**Your goal:** Every line of the data, first to last, must be written out unchanged.

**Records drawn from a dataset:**
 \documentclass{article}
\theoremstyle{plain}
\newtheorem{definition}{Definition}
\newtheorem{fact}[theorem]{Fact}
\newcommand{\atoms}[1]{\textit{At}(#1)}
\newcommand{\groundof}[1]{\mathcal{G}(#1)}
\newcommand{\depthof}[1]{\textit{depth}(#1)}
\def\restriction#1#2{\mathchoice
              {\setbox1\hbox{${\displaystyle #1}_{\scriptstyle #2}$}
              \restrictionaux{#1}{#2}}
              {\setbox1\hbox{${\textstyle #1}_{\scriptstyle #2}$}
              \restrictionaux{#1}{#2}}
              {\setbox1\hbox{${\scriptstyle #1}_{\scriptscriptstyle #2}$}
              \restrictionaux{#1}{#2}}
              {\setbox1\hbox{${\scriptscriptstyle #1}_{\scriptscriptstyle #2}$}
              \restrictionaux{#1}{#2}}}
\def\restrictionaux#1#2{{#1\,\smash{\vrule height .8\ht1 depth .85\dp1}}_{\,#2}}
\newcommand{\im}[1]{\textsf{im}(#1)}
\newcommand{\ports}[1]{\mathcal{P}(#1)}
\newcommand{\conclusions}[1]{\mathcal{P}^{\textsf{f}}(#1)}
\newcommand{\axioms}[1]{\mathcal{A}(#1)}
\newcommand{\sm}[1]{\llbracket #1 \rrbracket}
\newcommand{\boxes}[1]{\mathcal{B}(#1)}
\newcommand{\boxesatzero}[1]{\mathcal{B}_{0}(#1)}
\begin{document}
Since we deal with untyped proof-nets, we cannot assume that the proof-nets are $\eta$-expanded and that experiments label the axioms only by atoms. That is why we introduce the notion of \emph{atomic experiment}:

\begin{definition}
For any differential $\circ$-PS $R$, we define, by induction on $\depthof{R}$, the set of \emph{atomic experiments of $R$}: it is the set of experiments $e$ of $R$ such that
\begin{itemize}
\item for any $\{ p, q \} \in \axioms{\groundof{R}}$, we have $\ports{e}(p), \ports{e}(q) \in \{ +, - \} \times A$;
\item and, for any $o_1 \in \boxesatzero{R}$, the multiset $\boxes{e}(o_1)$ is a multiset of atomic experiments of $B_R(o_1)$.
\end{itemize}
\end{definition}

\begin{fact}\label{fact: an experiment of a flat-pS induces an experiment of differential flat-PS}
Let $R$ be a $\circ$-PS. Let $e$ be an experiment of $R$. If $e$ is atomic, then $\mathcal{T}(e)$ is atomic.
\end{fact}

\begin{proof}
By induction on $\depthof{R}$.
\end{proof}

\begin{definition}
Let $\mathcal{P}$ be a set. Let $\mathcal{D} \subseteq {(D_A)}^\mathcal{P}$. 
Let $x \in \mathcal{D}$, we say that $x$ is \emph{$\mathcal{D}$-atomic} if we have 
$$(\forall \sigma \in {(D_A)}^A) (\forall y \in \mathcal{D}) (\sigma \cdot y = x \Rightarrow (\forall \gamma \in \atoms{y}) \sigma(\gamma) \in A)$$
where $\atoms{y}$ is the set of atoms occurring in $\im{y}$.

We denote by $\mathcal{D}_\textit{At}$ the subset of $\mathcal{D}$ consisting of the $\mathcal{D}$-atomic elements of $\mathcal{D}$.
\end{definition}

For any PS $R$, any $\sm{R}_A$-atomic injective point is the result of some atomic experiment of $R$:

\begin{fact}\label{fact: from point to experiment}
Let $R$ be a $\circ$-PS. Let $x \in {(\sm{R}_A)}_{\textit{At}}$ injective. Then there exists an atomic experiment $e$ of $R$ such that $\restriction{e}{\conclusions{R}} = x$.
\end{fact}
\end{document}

**Answer for this exercise:**
 \documentclass{article}
\theoremstyle{plain}
\newtheorem{definition}{Definition}
\newtheorem{fact}[theorem]{Fact}
\newcommand{\atoms}[1]{\textit{At}(#1)}
\newcommand{\groundof}[1]{\mathcal{G}(#1)}
\newcommand{\depthof}[1]{\textit{depth}(#1)}
\def\restriction#1#2{\mathchoice
              {\setbox1\hbox{${\displaystyle #1}_{\scriptstyle #2}$}
              \restrictionaux{#1}{#2}}
              {\setbox1\hbox{${\textstyle #1}_{\scriptstyle #2}$}
              \restrictionaux{#1}{#2}}
              {\setbox1\hbox{${\scriptstyle #1}_{\scriptscriptstyle #2}$}
              \restrictionaux{#1}{#2}}
              {\setbox1\hbox{${\scriptscriptstyle #1}_{\scriptscriptstyle #2}$}
              \restrictionaux{#1}{#2}}}
\def\restrictionaux#1#2{{#1\,\smash{\vrule height .8\ht1 depth .85\dp1}}_{\,#2}}
\newcommand{\im}[1]{\textsf{im}(#1)}
\newcommand{\ports}[1]{\mathcal{P}(#1)}
\newcommand{\conclusions}[1]{\mathcal{P}^{\textsf{f}}(#1)}
\newcommand{\axioms}[1]{\mathcal{A}(#1)}
\newcommand{\sm}[1]{\llbracket #1 \rrbracket}
\newcommand{\boxes}[1]{\mathcal{B}(#1)}
\newcommand{\boxesatzero}[1]{\mathcal{B}_{0}(#1)}
\begin{document}
Since we deal with untyped proof-nets, we cannot assume that the proof-nets are $\eta$-expanded and that experiments label the axioms only by atoms. That is why we introduce the notion of \emph{atomic experiment}:

\begin{definition}
For any differential $\circ$-PS $R$, we define, by induction on $\depthof{R}$, the set of \emph{atomic experiments of $R$}: it is the set of experiments $e$ of $R$ such that
\begin{itemize}
\item for any $\{ p, q \} \in \axioms{\groundof{R}}$, we have $\ports{e}(p), \ports{e}(q) \in \{ +, - \} \times A$;
\item and, for any $o_1 \in \boxesatzero{R}$, the multiset $\boxes{e}(o_1)$ is a multiset of atomic experiments of $B_R(o_1)$.
\end{itemize}
\end{definition}

\begin{fact}\label{fact: an experiment of a flat-pS induces an experiment of differential flat-PS}
Let $R$ be a $\circ$-PS. Let $e$ be an experiment of $R$. If $e$ is atomic, then $\mathcal{T}(e)$ is atomic.
\end{fact}

\begin{proof}
By induction on $\depthof{R}$.
\end{proof}

\begin{definition}
Let $\mathcal{P}$ be a set. Let $\mathcal{D} \subseteq {(D_A)}^\mathcal{P}$. 
Let $x \in \mathcal{D}$, we say that $x$ is \emph{$\mathcal{D}$-atomic} if we have 
$$(\forall \sigma \in {(D_A)}^A) (\forall y \in \mathcal{D}) (\sigma \cdot y = x \Rightarrow (\forall \gamma \in \atoms{y}) \sigma(\gamma) \in A)$$
where $\atoms{y}$ is the set of atoms occurring in $\im{y}$.

We denote by $\mathcal{D}_\textit{At}$ the subset of $\mathcal{D}$ consisting of the $\mathcal{D}$-atomic elements of $\mathcal{D}$.
\end{definition}

For any PS $R$, any $\sm{R}_A$-atomic injective point is the result of some atomic experiment of $R$:

\begin{fact}\label{fact: from point to experiment}
Let $R$ be a $\circ$-PS. Let $x \in {(\sm{R}_A)}_{\textit{At}}$ injective. Then there exists an atomic experiment $e$ of $R$ such that $\restriction{e}{\conclusions{R}} = x$.
\end{fact}
\end{document}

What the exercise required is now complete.